I used to go to media lab, like for doing experiments but we’re not able to join the lab anymore and have our regular meetings. So I believe it also would affect in terms of productivity of professors and students because they are not able to see each other and collaborate and do research and all of that. So, I mean, I believe it really affects the quality of books and research published in the school and university. I mean, in higher education in general.

Kara Daneck: How do you think KU you will be better from everything that's happened?

Fatemeh Shayesteh: I believe we as human beings and KU as a university were not ready for a pandemic. I mean, we didn’t plan in advance of what would we do if something unexpected would happen. So, I mean, I see some kind of inconsistency from KU over the past few months in terms of, I mean, different issues, including how classes will be held in terms of online or in person. So we see like all kinds of different policies, but we receive so many emails that they would change the policies over and over again.

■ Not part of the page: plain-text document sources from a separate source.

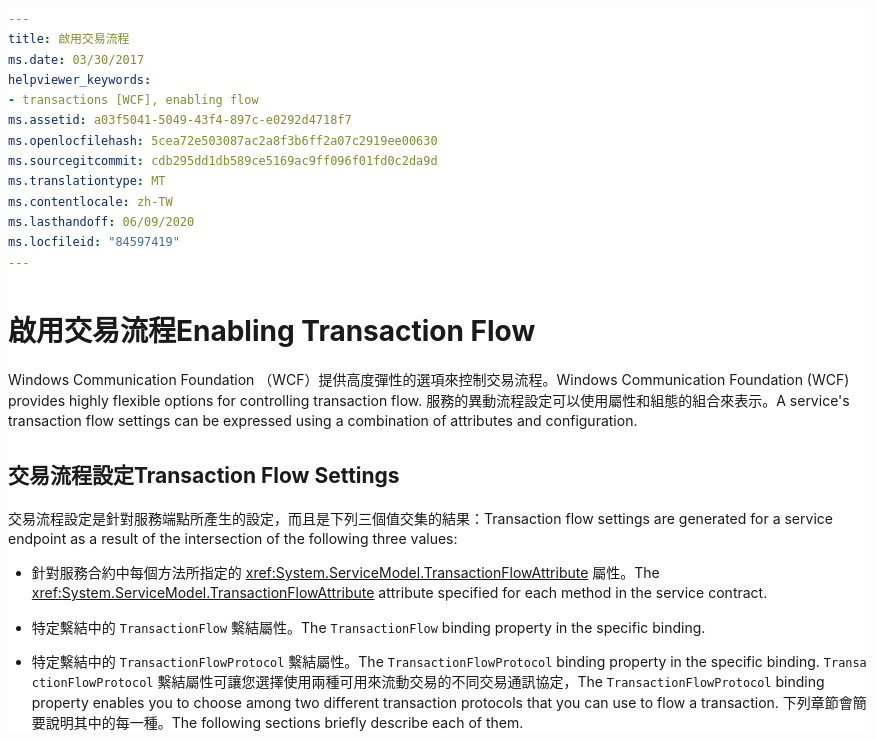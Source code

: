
 ```yaml
---
title: 啟用交易流程
ms.date: 03/30/2017
helpviewer_keywords:
- transactions [WCF], enabling flow
ms.assetid: a03f5041-5049-43f4-897c-e0292d4718f7
ms.openlocfilehash: 5cea72e503087ac2a8f3b6ff2a07c2919ee00630
ms.sourcegitcommit: cdb295dd1db589ce5169ac9ff096f01fd0c2da9d
ms.translationtype: MT
ms.contentlocale: zh-TW
ms.lasthandoff: 06/09/2020
ms.locfileid: "84597419"
---
```

# <a name="enabling-transaction-flow"></a><span data-ttu-id="bd042-102">啟用交易流程</span><span class="sxs-lookup"><span data-stu-id="bd042-102">Enabling Transaction Flow</span></span>
<span data-ttu-id="bd042-103">Windows Communication Foundation （WCF）提供高度彈性的選項來控制交易流程。</span><span class="sxs-lookup"><span data-stu-id="bd042-103">Windows Communication Foundation (WCF) provides highly flexible options for controlling transaction flow.</span></span> <span data-ttu-id="bd042-104">服務的異動流程設定可以使用屬性和組態的組合來表示。</span><span class="sxs-lookup"><span data-stu-id="bd042-104">A service's transaction flow settings can be expressed using a combination of attributes and configuration.</span></span>  
  
## <a name="transaction-flow-settings"></a><span data-ttu-id="bd042-105">交易流程設定</span><span class="sxs-lookup"><span data-stu-id="bd042-105">Transaction Flow Settings</span></span>  
 <span data-ttu-id="bd042-106">交易流程設定是針對服務端點所產生的設定，而且是下列三個值交集的結果：</span><span class="sxs-lookup"><span data-stu-id="bd042-106">Transaction flow settings are generated for a service endpoint as a result of the intersection of the following three values:</span></span>  
  
- <span data-ttu-id="bd042-107">針對服務合約中每個方法所指定的 <xref:System.ServiceModel.TransactionFlowAttribute> 屬性。</span><span class="sxs-lookup"><span data-stu-id="bd042-107">The <xref:System.ServiceModel.TransactionFlowAttribute> attribute specified for each method in the service contract.</span></span>  
  
- <span data-ttu-id="bd042-108">特定繫結中的 `TransactionFlow` 繫結屬性。</span><span class="sxs-lookup"><span data-stu-id="bd042-108">The `TransactionFlow` binding property in the specific binding.</span></span>  
  
- <span data-ttu-id="bd042-109">特定繫結中的 `TransactionFlowProtocol` 繫結屬性。</span><span class="sxs-lookup"><span data-stu-id="bd042-109">The `TransactionFlowProtocol` binding property in the specific binding.</span></span> <span data-ttu-id="bd042-110">`TransactionFlowProtocol` 繫結屬性可讓您選擇使用兩種可用來流動交易的不同交易通訊協定，</span><span class="sxs-lookup"><span data-stu-id="bd042-110">The `TransactionFlowProtocol` binding property enables you to choose among two different transaction protocols that you can use to flow a transaction.</span></span> <span data-ttu-id="bd042-111">下列章節會簡要說明其中的每一種。</span><span class="sxs-lookup"><span data-stu-id="bd042-111">The following sections briefly describe each of them.</span></span>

I mean, before classes start during the summer, I received plenty of emails that, like, it was not clear if you're going to have online classes or in-person classes, and how they want to manage all of that. And also I remember that they mentioned that students wanted classes to be held in person. And then it turns out that they haven't done any surveys. So it also decreased the credibility of University of Kansas, claiming something without having any evidence and doing any research and all of that.

Kara Daneck: What advice would you give someone 100 years from now who may be dealing with another pandemic?

Fatemeh Shayesteh: I would say like always be prepared for something unexpected. Like, don't be confident. I mean, we were so confident that nothing would happen in our time and that we are at the good place in terms of human beings, like technological improvements, medical and all of that. So always consider this as a possibility. And if something like this happened, make sure that you are prepared and you plan everything out in advance. I mean, I remember like the shock. I mean, it was just -- it was so bad when I was shocked because I had no idea what the plan would be. And I just didn't consider this as a possibility. And after that, when I went and did some research and read all of those articles that people talk about pandemics, I mean, right now, I mean, there has been done some research talking about pandemics and what they need to do if something happens, but it wasn't communicated well. I mean, it's not like you see like the media talk about pandemic, the possible pandemic, what the life would look like. So I would say, make yourself educated and be informed about what would happen if something like a pandemic happens in your time.

Kara Daneck: Thank you for Fatemeh. This is the conclusion of this oral history.